The Zing 4.1 release is a 100% Java compatible runtime, fully certified with JBoss 5.1 EAP and delivers consistent application performance independent of load or heap size. With the ability to support heaps greater than a half-terabyte without GC pauses, Zing is the most scalable Java platform available, and the only Java runtime with a garbage collector that can indefinitely sustain pauseless operation. Zing 4.1 incorporates a number of new performance enhancements, including improved Just-in-Time compilation techniques, enhanced thread scheduling, and other advanced algorithms that increase performance and sustainable throughput, and lower response times. Zing 4.1 typically achieves 10% – 80% performance improvement compared to Zing 4.0 across a variety of customer applications and synthetic benchmarks.  This performance advantage increases deployment flexibility for enterprises and provides better scalability for applications with high transaction volumes, large data sets, or strict response time requirements.

“With Zing 4.1, customers deploying Azul with the JBoss Enterprise Application Platform are able to elastically scale individual instances to more than a half-terabyte and dozens of processor cores, all automatically and based on real-time demands,” added George Gould, VP Marketing and Business Development of Azul Systems. “We are proud to be working closely with Red Hat and the JBoss team to deliver to customers a best-in-class solution for their Java infrastructures.”

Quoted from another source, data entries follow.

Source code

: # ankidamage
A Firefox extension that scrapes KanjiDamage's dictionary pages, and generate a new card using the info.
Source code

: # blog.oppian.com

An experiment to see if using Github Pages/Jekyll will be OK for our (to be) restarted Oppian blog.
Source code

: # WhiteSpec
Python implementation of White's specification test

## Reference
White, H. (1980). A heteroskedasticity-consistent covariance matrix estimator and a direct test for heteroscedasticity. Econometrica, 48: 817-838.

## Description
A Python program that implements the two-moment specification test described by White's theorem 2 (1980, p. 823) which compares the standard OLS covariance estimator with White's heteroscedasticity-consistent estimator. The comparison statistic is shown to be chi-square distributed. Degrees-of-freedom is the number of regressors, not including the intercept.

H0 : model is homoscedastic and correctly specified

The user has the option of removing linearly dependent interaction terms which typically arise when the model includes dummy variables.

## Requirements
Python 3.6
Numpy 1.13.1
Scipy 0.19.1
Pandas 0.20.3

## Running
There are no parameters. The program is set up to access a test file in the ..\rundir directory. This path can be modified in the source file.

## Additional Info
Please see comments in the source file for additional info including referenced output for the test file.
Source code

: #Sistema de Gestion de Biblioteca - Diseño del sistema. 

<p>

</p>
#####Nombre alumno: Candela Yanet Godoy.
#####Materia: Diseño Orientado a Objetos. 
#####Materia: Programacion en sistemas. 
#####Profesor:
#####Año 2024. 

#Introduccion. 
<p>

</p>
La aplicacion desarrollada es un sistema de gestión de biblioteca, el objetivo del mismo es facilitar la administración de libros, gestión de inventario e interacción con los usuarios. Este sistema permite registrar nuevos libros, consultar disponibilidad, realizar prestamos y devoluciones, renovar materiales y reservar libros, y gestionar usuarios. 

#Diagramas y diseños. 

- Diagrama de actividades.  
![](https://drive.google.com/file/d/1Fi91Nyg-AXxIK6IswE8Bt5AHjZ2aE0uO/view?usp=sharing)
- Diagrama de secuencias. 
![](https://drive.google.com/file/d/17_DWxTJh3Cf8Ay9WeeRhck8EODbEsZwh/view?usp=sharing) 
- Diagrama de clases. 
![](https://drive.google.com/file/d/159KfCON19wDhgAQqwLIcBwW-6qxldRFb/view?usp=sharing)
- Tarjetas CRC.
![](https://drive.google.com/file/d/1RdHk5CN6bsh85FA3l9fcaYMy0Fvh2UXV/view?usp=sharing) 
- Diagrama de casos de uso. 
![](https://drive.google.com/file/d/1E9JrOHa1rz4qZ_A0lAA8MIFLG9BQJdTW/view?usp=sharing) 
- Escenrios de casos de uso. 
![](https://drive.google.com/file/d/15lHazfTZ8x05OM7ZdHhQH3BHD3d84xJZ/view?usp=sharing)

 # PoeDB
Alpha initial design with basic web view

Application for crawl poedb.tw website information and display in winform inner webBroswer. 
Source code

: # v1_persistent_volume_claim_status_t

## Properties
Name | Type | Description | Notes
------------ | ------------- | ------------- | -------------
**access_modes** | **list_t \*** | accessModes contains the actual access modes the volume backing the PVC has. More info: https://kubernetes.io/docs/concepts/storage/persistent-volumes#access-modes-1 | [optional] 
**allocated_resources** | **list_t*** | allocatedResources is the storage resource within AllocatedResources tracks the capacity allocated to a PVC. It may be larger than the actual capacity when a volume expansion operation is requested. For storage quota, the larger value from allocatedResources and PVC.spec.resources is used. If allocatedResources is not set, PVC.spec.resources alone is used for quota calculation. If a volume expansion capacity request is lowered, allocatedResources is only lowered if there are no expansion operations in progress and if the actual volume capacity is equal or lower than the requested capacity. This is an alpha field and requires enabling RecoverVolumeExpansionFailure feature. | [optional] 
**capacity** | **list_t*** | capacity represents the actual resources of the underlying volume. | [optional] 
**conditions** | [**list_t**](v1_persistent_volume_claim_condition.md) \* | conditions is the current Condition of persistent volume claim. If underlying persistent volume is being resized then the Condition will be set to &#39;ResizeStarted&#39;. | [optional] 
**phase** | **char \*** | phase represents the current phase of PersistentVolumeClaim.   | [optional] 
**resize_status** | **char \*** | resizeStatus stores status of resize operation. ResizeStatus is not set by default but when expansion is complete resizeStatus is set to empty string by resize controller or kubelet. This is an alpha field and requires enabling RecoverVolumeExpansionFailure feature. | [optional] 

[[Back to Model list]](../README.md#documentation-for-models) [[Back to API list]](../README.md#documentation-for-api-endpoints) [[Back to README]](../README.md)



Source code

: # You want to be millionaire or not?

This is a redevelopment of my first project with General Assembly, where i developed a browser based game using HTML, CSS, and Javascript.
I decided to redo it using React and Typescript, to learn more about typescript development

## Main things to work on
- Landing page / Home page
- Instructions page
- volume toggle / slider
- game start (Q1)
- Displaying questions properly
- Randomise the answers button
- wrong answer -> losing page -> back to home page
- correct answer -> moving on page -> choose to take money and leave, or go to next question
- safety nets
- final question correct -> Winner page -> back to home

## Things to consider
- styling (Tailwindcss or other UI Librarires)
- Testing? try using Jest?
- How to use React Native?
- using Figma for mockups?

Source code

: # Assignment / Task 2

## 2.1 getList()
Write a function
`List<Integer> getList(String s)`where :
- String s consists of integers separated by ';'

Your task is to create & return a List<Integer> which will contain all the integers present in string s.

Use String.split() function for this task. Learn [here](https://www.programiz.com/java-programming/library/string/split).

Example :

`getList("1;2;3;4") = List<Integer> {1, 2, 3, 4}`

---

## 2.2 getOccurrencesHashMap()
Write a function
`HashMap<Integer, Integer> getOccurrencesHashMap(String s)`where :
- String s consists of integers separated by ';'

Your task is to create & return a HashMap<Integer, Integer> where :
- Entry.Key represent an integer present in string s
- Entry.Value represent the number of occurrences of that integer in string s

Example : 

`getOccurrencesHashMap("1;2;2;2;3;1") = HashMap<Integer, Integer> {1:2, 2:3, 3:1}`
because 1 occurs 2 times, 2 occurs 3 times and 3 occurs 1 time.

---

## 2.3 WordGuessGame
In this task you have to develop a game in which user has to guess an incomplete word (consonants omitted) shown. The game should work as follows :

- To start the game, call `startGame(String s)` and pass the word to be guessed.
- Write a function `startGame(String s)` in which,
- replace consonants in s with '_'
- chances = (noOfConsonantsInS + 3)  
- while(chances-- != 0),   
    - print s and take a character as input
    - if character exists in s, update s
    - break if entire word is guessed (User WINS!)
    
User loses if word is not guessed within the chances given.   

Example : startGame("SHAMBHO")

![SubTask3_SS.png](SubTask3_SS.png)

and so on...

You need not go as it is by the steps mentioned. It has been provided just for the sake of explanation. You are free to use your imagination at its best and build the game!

To find out more about the joint JBoss/Azul solution for Java infrastructure, please visithttps://www.azulsystems.com/solutions/why-better-java-infrastructure.

About Azul Systems

Azul Systems (www.azulsystems.com) delivers highly elastic Java runtime platforms with unsurpassed scalability, manageability, and production-time visibility. Designed and optimized for commodity servers running in virtualized and Cloud deployments, Azul’s Zing™ Platform is the only Java runtime that allows throughput-intensive and QoS-sensitive Java applications to run and perform better virtualized than non-virtualized. Azul enables organizations to dramatically simplify deployments with fewer, more robust instances, increase capacities with predictable response times, and dramatically improve operating costs over traditional deployment models.